For many years, the most common way to determine Berkshire Hathaway's (NYSE:BRK.A) intrinsic value has been to simply take investments at their per share amount and then add in the value of the firm's operating businesses by capitalizing their pre-tax income per share. This methodology has been discussed many times before and I will not repeat it here, but there is clearly a good reason why this has been used. In his shareholder letters, Warren Buffett has regularly detailed the investment and pre-tax income per share figures in the sections designated to intrinsic value and has explicitly stated that they are important for it's determination. However, this method is rather simplistic and does a poor job factoring in the shifting nature of BRK's structure and it's use of float, as well as the relative value of other investment options, such as the S&P 500 or prevailing interest rates. Instead, I would like to propose an alternative method that is still reasonably simple, but I think more robust, and I will even take it from Buffett's own words.

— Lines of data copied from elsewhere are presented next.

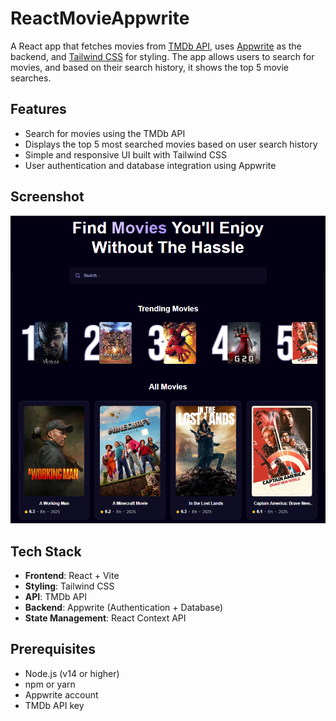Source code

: # ReactMovieAppwrite

A React app that fetches movies from [TMDb API](https://www.themoviedb.org/), uses [Appwrite](https://appwrite.io/) as the backend, and [Tailwind CSS](https://tailwindcss.com/) for styling. The app allows users to search for movies, and based on their search history, it shows the top 5 movie searches.

## Features

- Search for movies using the TMDb API
- Displays the top 5 most searched movies based on user search history
- Simple and responsive UI built with Tailwind CSS
- User authentication and database integration using Appwrite

## Screenshot
![Screenshot](./public/screenshot.png)

## Tech Stack

- **Frontend**: React + Vite
- **Styling**: Tailwind CSS
- **API**: TMDb API
- **Backend**: Appwrite (Authentication + Database)
- **State Management**: React Context API

## Prerequisites

- Node.js (v14 or higher)
- npm or yarn
- Appwrite account
- TMDb API key
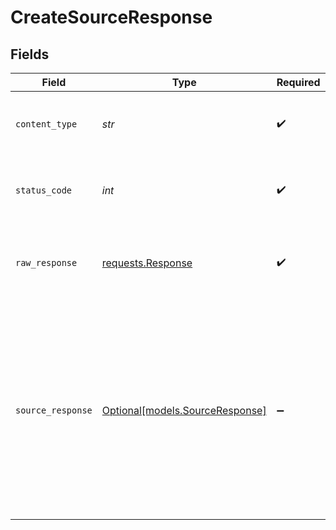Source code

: # CreateSourceResponse


## Fields

| Field                                                                                                                                                                      | Type                                                                                                                                                                       | Required                                                                                                                                                                   | Description                                                                                                                                                                | Example                                                                                                                                                                    |
| -------------------------------------------------------------------------------------------------------------------------------------------------------------------------- | -------------------------------------------------------------------------------------------------------------------------------------------------------------------------- | -------------------------------------------------------------------------------------------------------------------------------------------------------------------------- | -------------------------------------------------------------------------------------------------------------------------------------------------------------------------- | -------------------------------------------------------------------------------------------------------------------------------------------------------------------------- |
| `content_type`                                                                                                                                                             | *str*                                                                                                                                                                      | :heavy_check_mark:                                                                                                                                                         | HTTP response content type for this operation                                                                                                                              |                                                                                                                                                                            |
| `status_code`                                                                                                                                                              | *int*                                                                                                                                                                      | :heavy_check_mark:                                                                                                                                                         | HTTP response status code for this operation                                                                                                                               |                                                                                                                                                                            |
| `raw_response`                                                                                                                                                             | [requests.Response](https://requests.readthedocs.io/en/latest/api/#requests.Response)                                                                                      | :heavy_check_mark:                                                                                                                                                         | Raw HTTP response; suitable for custom response parsing                                                                                                                    |                                                                                                                                                                            |
| `source_response`                                                                                                                                                          | [Optional[models.SourceResponse]](../models/sourceresponse.md)                                                                                                             | :heavy_minus_sign:                                                                                                                                                         | Successful operation                                                                                                                                                       | {<br/>"sourceId": "18dccc91-0ab1-4f72-9ed7-0b8fc27c5826",<br/>"name": "Analytics Team Postgres",<br/>"sourceType": "postgres",<br/>"workspaceId": "871d9b60-11d1-44cb-8c92-c246d53bf87e"<br/>} |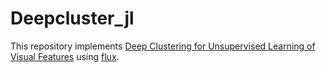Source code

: # Deepcluster_jl
This repository implements [Deep Clustering for Unsupervised Learning of Visual Features](http://arxiv.org/abs/1807.05520)
using [flux](https://fluxml.ai).

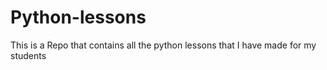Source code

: # Python-lessons
This is a Repo that contains all the python lessons that I have made for my students
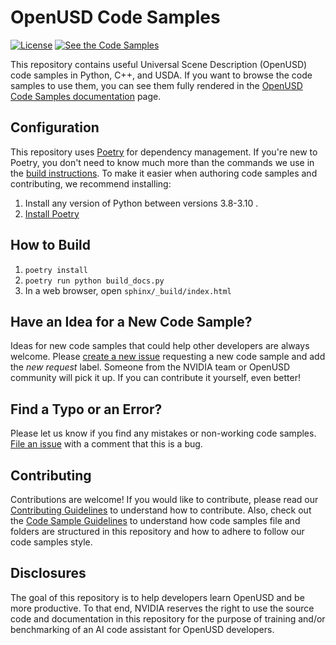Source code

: # OpenUSD Code Samples
[![License](https://img.shields.io/badge/License-Apache%202.0-blue.svg)](https://opensource.org/licenses/Apache-2.0) [![See the Code Samples](https://img.shields.io/badge/OpenUSD-Code_Samples-green
)](https://docs.omniverse.nvidia.com/dev-guide/latest/programmer_ref/usd.html)

This repository contains useful Universal Scene Description (OpenUSD) code samples in Python, C++, and USDA. If you want to browse the code samples to use them, you can see them fully rendered in the [OpenUSD Code Samples documentation](https://docs.omniverse.nvidia.com/dev-guide/latest/programmer_ref/usd.html) page.

## Configuration
This repository uses [Poetry](https://python-poetry.org/docs/) for dependency management. If you're new to Poetry, you don't need to know much more than the commands we use in the [build instructions](#How-to-Build). To make it easier when authoring code samples and contributing, we recommend installing:
1. Install any version of Python between versions 3.8-3.10 .
1. [Install Poetry](https://python-poetry.org/docs/#installation)

## How to Build
1. `poetry install`
1. `poetry run python build_docs.py`
1. In a web browser, open `sphinx/_build/index.html`

## Have an Idea for a New Code Sample?
Ideas for new code samples that could help other developers are always welcome. Please [create a new issue](https://github.com/NVIDIA-Omniverse/OpenUSD-Code-Samples/issues) requesting a new code sample and add the _new request_ label. Someone from the NVIDIA team or OpenUSD community will pick it up. If you can contribute it yourself, even better!

## Find a Typo or an Error?
Please let us know if you find any mistakes or non-working code samples. [File an issue](https://github.com/NVIDIA-Omniverse/OpenUSD-Code-Samples/issues) with a comment that this is a bug.

## Contributing
Contributions are welcome! If you would like to contribute, please read our [Contributing Guidelines](./CONTRIBUTING.md) to understand how to contribute. Also, check out the [Code Sample Guidelines](CODE-SAMPLE-GUIDELINES.md) to understand how code samples file and folders are structured in this repository and how to adhere to follow our code samples style.

## Disclosures
The goal of this repository is to help developers learn OpenUSD and be more productive. To that end, NVIDIA reserves the right to use the source code and documentation in this repository for the purpose of training and/or benchmarking of an AI code assistant for OpenUSD developers.
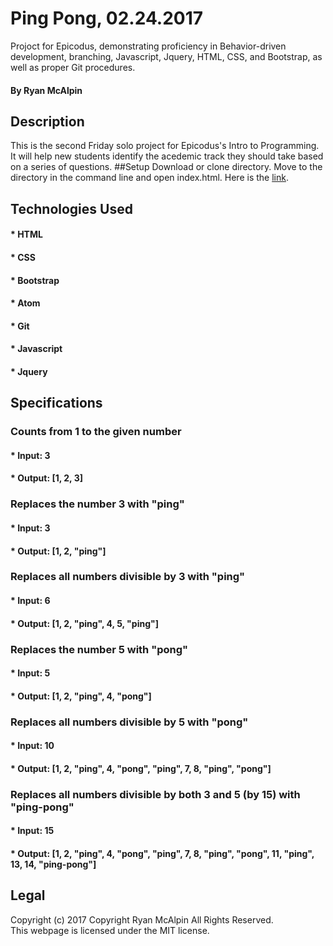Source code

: # Ping Pong, 02.24.2017
Projoct for Epicodus, demonstrating proficiency in Behavior-driven development, branching, Javascript, Jquery, HTML, CSS, and Bootstrap, as well as proper Git procedures.
#### By Ryan McAlpin
## Description
This is the second Friday solo project for Epicodus's Intro to Programming. It will help new students identify the acedemic track they should take based on a series of questions.
##Setup
Download or clone directory. Move to the directory in the command line and open index.html. Here is the <a href="https://ryanmcalpin.github.io/ping-pong/">link</a>.
## Technologies Used
#### * HTML
#### * CSS
#### * Bootstrap
#### * Atom
#### * Git
#### * Javascript
#### * Jquery
## Specifications
### Counts from 1 to the given number
#### * Input: 3
#### *  Output: [1, 2, 3]
### Replaces the number 3 with "ping"
#### * Input: 3
#### * Output: [1, 2, "ping"]
### Replaces all numbers divisible by 3 with "ping"
#### * Input: 6
#### * Output: [1, 2, "ping", 4, 5, "ping"]
### Replaces the number 5 with "pong"
#### * Input: 5
#### * Output: [1, 2, "ping", 4, "pong"]
### Replaces all numbers divisible by 5 with "pong"
#### * Input: 10
#### * Output: [1, 2, "ping", 4, "pong", "ping", 7, 8, "ping", "pong"]
### Replaces all numbers divisible by both 3 and 5 (by 15) with "ping-pong"
#### * Input: 15
#### * Output: [1, 2, "ping", 4, "pong", "ping", 7, 8, "ping", "pong", 11, "ping", 13, 14, "ping-pong"]
## Legal
Copyright (c) 2017 Copyright Ryan McAlpin All Rights Reserved.<br/>
This webpage is licensed under the MIT license.
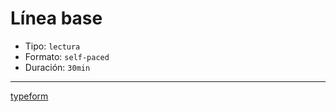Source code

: # Línea base

- Tipo: `lectura`
- Formato: `self-paced`
- Duración: `30min`

---

[typeform](https://laboratoria.typeform.com/to/TYPEFORM_ID_BASE_LINE_QUESTIONNAIRE?email=xxxxx&fname=xxxxx&city=xxxxx&type=xxxxx&uid=xxxxx&cohortid=xxxxx&unitid=xxxxx&partid=xxxxx)
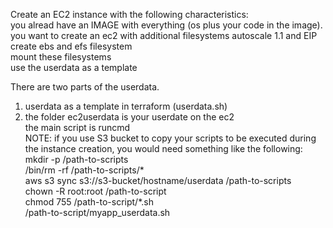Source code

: Create an EC2 instance with the following characteristics:   
   you alread have an IMAGE with everything (os plus your code in the image).  
   you want to create an ec2 with additional filesystems
   autoscale 1.1 and EIP   
   create ebs and efs filesystem   
   mount these filesystems    
   use the userdata as a template   
   
There are two parts of the userdata.
1.  userdata as a template in terraform (userdata.sh)   
2.  the folder ec2userdata is your userdate on the ec2   
    the main script is runcmd   
NOTE: if you use S3 bucket to copy your scripts to be executed during the instance creation, you would need something like the following:   
   mkdir -p /path-to-scripts   
   /bin/rm -rf /path-to-scripts/*   
   aws s3 sync s3://s3-bucket/hostname/userdata /path-to-scripts   
   chown -R root:root /path-to-script   
   chmod 755 /path-to-script/*.sh   
   /path-to-script/myapp_userdata.sh   
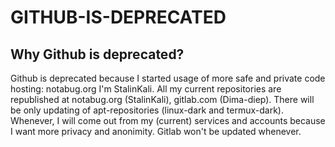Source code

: # GITHUB-IS-DEPRECATED

## Why Github is deprecated?

Github is deprecated because I started usage of more safe and private code hosting: notabug.org
I'm StalinKali. All my current repositories are republished at notabug.org (StalinKali), gitlab.com (Dima-diep). There will be only updating of apt-repositories (linux-dark and termux-dark). Whenever, I will come out from my (current) services and accounts because I want more privacy and anonimity. Gitlab won't be updated whenever.
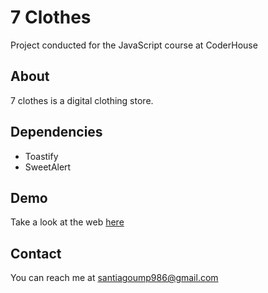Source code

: # 7 Clothes

Project conducted for the JavaScript course at CoderHouse

## About

7 clothes is a digital clothing store.

## Dependencies
- Toastify
- SweetAlert

## Demo
Take a look at the web <a href = "https://7-clothes.vercel.app/">here</a>

## Contact

You can reach me at santiagoump986@gmail.com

Using Buffett's Investment Framework, as Discussed in 1977
Back in the spring of 1977, Buffett wrote an article for Fortune magazine titled "How Inflation Swindles the Equity Investor," which detailed his opinion of how inflation would affect American businesses and the valuation of their earnings. Before you continue, I recommend reading through the archived version of this article on the Fortune website. While it focuses specifically on how inflation adjusts the underlying variables that contribute to return on equity (ROE), it also provides a very unique framework for roughly guessing at future stock returns.
To determine these returns, one must consider stocks to be similar to a perpetual bond with ROE acting as a coupon on par, or book value (BV). The main difference is that stocks, instead of paying out the full coupon in cash that needs to be either consumed or reinvested by the bondholder, reinvest a portion of their coupon back into the company at par. On a market-wide level, the coupon proved to be reasonably stable over the thirty years prior to when the article was written, around 12%. Since 1990, however, the S&P 500 has averaged around 14%, the shift upward being the result of several factors that changed in favor of corporate profitability starting in 1980.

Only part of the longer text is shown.